Place Published: [London]
Publisher: Sir John A. MacDonald
Date Published: 1885
Edition: 1st Edition
Binding: No binding
ANY SIR JOHN A. MACDONALD ALS QUITE SCARCE TO THE MARKET NOW
Autographed Letter Signed, “John A. Macdonald,” two pages, approximately 5 x 8 inches folded with a 3rd and 4th half page section. Batt’s Hotel, Dover St. W, December 4th, 1885.
My dear sir I found your kind note of the 27th ult. waiting my arrival. I shall endeavour to be present at the meeting on the 8th instant. I shall be at sea I hope long before the 12th January and therefore will be unable to help you on that day, either by papers or address. I am very glad to hear from all hands that the Institute is in such a flourishing condition. Believe me, Yours Faithfully John A MacDonald
Fredr Young Esq Honr Secy Royal Colonial Institute
This MacDonald signed letter was a secretarial written letter, and it would have been by [Sir] Joseph Pope MacDonald's private secretary from 1882 to 1891.
Royal Colonial Institute is now The Royal Commonwealth Society and was founded in 1868, as a non-political, learned organisation; a royal charter was granted in 1869, and a clubhouse opened in 1885. The Society's name slowly evolved: from The Colonial Society (1868-1869), to The Royal Colonial Society (1869-1870), to The Royal Colonial Institute (1870-1928), to The Royal Empire Society (1928-1958); The Royal Commonwealth Society was adopted in 1958.
Sir Frederick Young (1817-1913), K.C.M.G., was born on 21 June 1817 in Limehouse, London, the son of George Frederick Young, M.P. He was educated in Homerton before becoming a merchant in London. In 1869 he began an association with the Royal Colonial Institute that was to last for the rest of his life and saw him become the Institute's Vice-President and Honorary Secretary. He was awarded in 1888 with his K.C.M.G. status. Young served as a J.P. and Deputy-Lieutenant. He promoted the permanent union of the colonies with the Mother Country and published works on imperial federation and the empire. He also travelled widely, visiting Canada, Greece, South Africa and Turkey.

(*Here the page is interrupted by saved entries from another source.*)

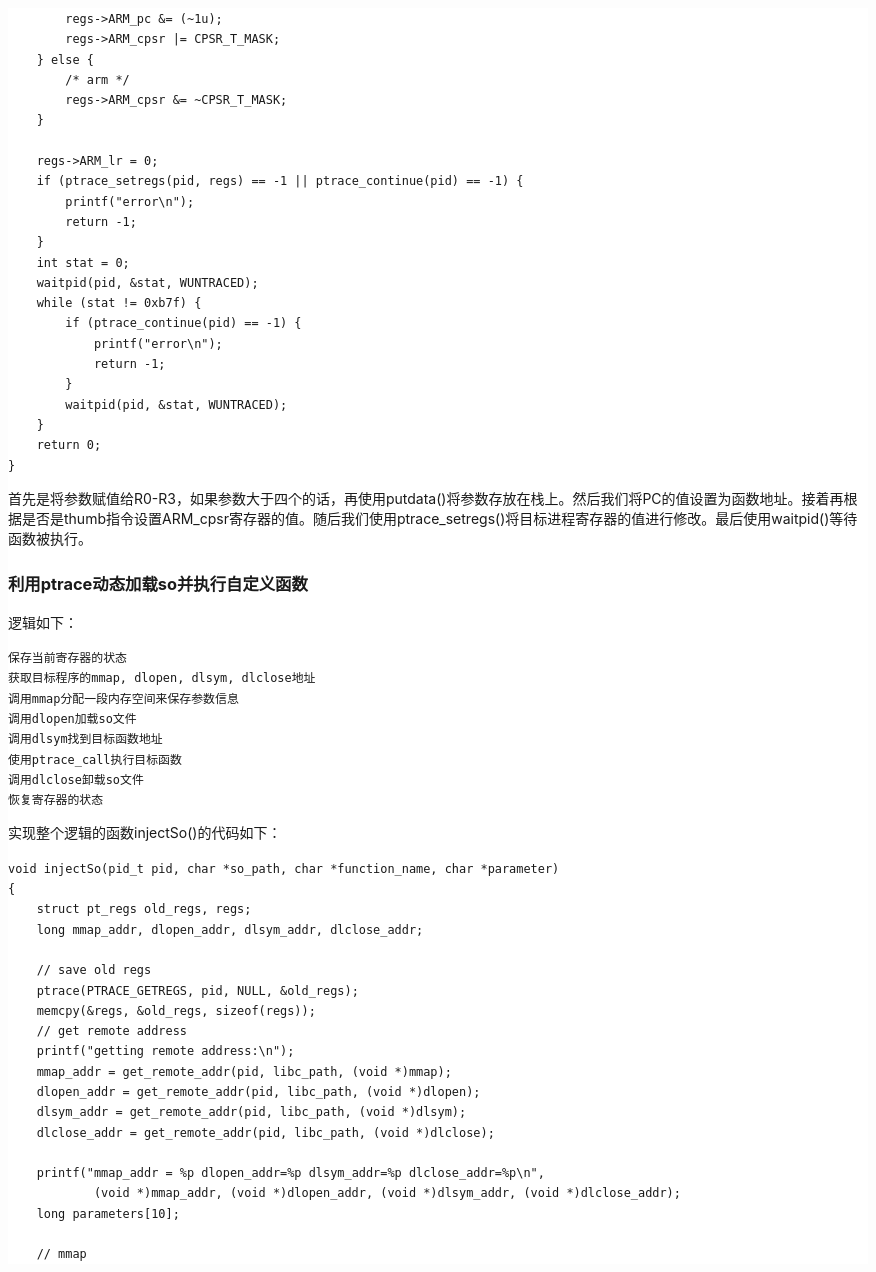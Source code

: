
 ```
        regs->ARM_pc &= (~1u);
        regs->ARM_cpsr |= CPSR_T_MASK;
    } else {
        /* arm */
        regs->ARM_cpsr &= ~CPSR_T_MASK;
    }
    
    regs->ARM_lr = 0;
    if (ptrace_setregs(pid, regs) == -1 || ptrace_continue(pid) == -1) {
        printf("error\n");
        return -1;
    }
    int stat = 0;
    waitpid(pid, &stat, WUNTRACED);
    while (stat != 0xb7f) {
        if (ptrace_continue(pid) == -1) {
            printf("error\n");
            return -1;
        }
        waitpid(pid, &stat, WUNTRACED);
    }
    return 0;
}
```

首先是将参数赋值给R0-R3，如果参数大于四个的话，再使用putdata()将参数存放在栈上。然后我们将PC的值设置为函数地址。接着再根据是否是thumb指令设置ARM_cpsr寄存器的值。随后我们使用ptrace_setregs()将目标进程寄存器的值进行修改。最后使用waitpid()等待函数被执行。

### 利用ptrace动态加载so并执行自定义函数

逻辑如下：

```
保存当前寄存器的状态
获取目标程序的mmap, dlopen, dlsym, dlclose地址
调用mmap分配一段内存空间来保存参数信息
调用dlopen加载so文件
调用dlsym找到目标函数地址
使用ptrace_call执行目标函数
调用dlclose卸载so文件
恢复寄存器的状态
```

实现整个逻辑的函数injectSo()的代码如下：

```
void injectSo(pid_t pid, char *so_path, char *function_name, char *parameter)
{
    struct pt_regs old_regs, regs;
    long mmap_addr, dlopen_addr, dlsym_addr, dlclose_addr;

    // save old regs
    ptrace(PTRACE_GETREGS, pid, NULL, &old_regs);
    memcpy(&regs, &old_regs, sizeof(regs));
    // get remote address
    printf("getting remote address:\n");
    mmap_addr = get_remote_addr(pid, libc_path, (void *)mmap);
    dlopen_addr = get_remote_addr(pid, libc_path, (void *)dlopen);
    dlsym_addr = get_remote_addr(pid, libc_path, (void *)dlsym);
    dlclose_addr = get_remote_addr(pid, libc_path, (void *)dlclose);

    printf("mmap_addr = %p dlopen_addr=%p dlsym_addr=%p dlclose_addr=%p\n",
            (void *)mmap_addr, (void *)dlopen_addr, (void *)dlsym_addr, (void *)dlclose_addr);
    long parameters[10];

    // mmap
```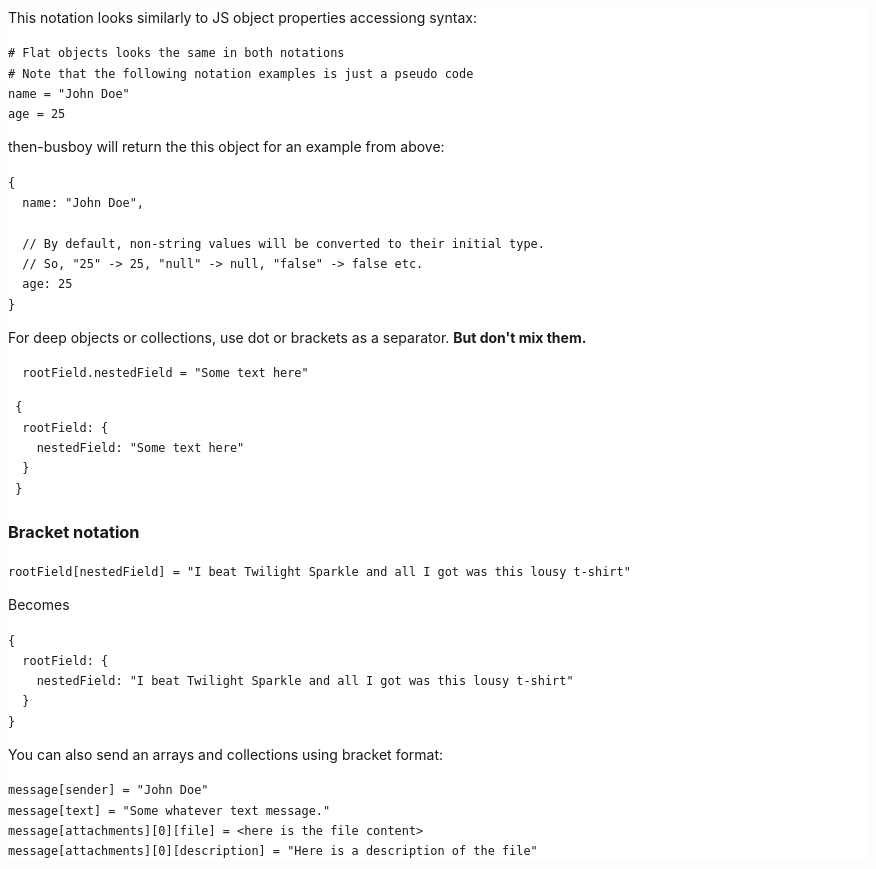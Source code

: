This notation looks similarly to JS object properties accessiong syntax:

```
# Flat objects looks the same in both notations
# Note that the following notation examples is just a pseudo code
name = "John Doe"
age = 25
```

then-busboy will return the this object for an example from above:

```json5
{
  name: "John Doe",

  // By default, non-string values will be converted to their initial type.
  // So, "25" -> 25, "null" -> null, "false" -> false etc.
  age: 25
}
```

For deep objects or collections, use dot or brackets as a separator.
**But don't mix them.**

```
  rootField.nestedField = "Some text here"
```

```json5
 {
  rootField: {
    nestedField: "Some text here"
  }
 }
```

### Bracket notation

```
rootField[nestedField] = "I beat Twilight Sparkle and all I got was this lousy t-shirt"
```

Becomes

```json5
{
  rootField: {
    nestedField: "I beat Twilight Sparkle and all I got was this lousy t-shirt"
  }
}
```

You can also send an arrays and collections using bracket format:

```
message[sender] = "John Doe"
message[text] = "Some whatever text message."
message[attachments][0][file] = <here is the file content>
message[attachments][0][description] = "Here is a description of the file"
```
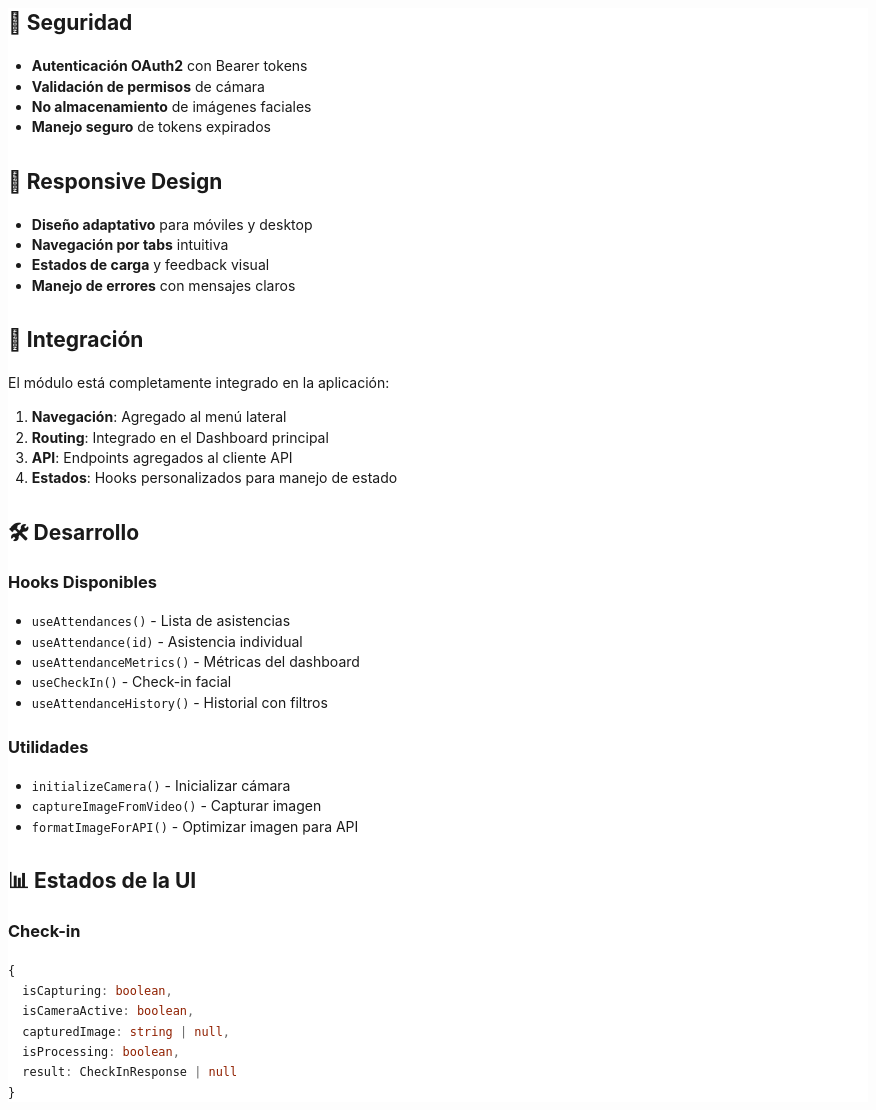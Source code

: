 ## 🔐 Seguridad

- **Autenticación OAuth2** con Bearer tokens
- **Validación de permisos** de cámara
- **No almacenamiento** de imágenes faciales
- **Manejo seguro** de tokens expirados

## 📱 Responsive Design

- **Diseño adaptativo** para móviles y desktop
- **Navegación por tabs** intuitiva
- **Estados de carga** y feedback visual
- **Manejo de errores** con mensajes claros

## 🚀 Integración

El módulo está completamente integrado en la aplicación:

1. **Navegación**: Agregado al menú lateral
2. **Routing**: Integrado en el Dashboard principal
3. **API**: Endpoints agregados al cliente API
4. **Estados**: Hooks personalizados para manejo de estado

## 🛠️ Desarrollo

### Hooks Disponibles
- `useAttendances()` - Lista de asistencias
- `useAttendance(id)` - Asistencia individual
- `useAttendanceMetrics()` - Métricas del dashboard
- `useCheckIn()` - Check-in facial
- `useAttendanceHistory()` - Historial con filtros

### Utilidades
- `initializeCamera()` - Inicializar cámara
- `captureImageFromVideo()` - Capturar imagen
- `formatImageForAPI()` - Optimizar imagen para API

## 📊 Estados de la UI

### Check-in
```typescript
{
  isCapturing: boolean,
  isCameraActive: boolean,
  capturedImage: string | null,
  isProcessing: boolean,
  result: CheckInResponse | null
}
```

Sir John A MacDonald was the Attorney General of Canada West from 1854 to 1858, 1858 to 1862 and from 1864 to 1867. Macdonald at the age of 52, was appointed as the first Prime Minister of Canada on 1 July 1867 (served in his first term until 1873). He was re-elected from 1878 to 1891 (second term) becoming the second longest serving Prime Minister for a total of 18 years, 359 days. In 1867 Macdonald was created Knight Commander of the Bath, becoming Sir John A. Macdonald. He was a "nation builder" during his first administration in 1867–73. Macdonald would pass while still in office in 1891, at the age of 76.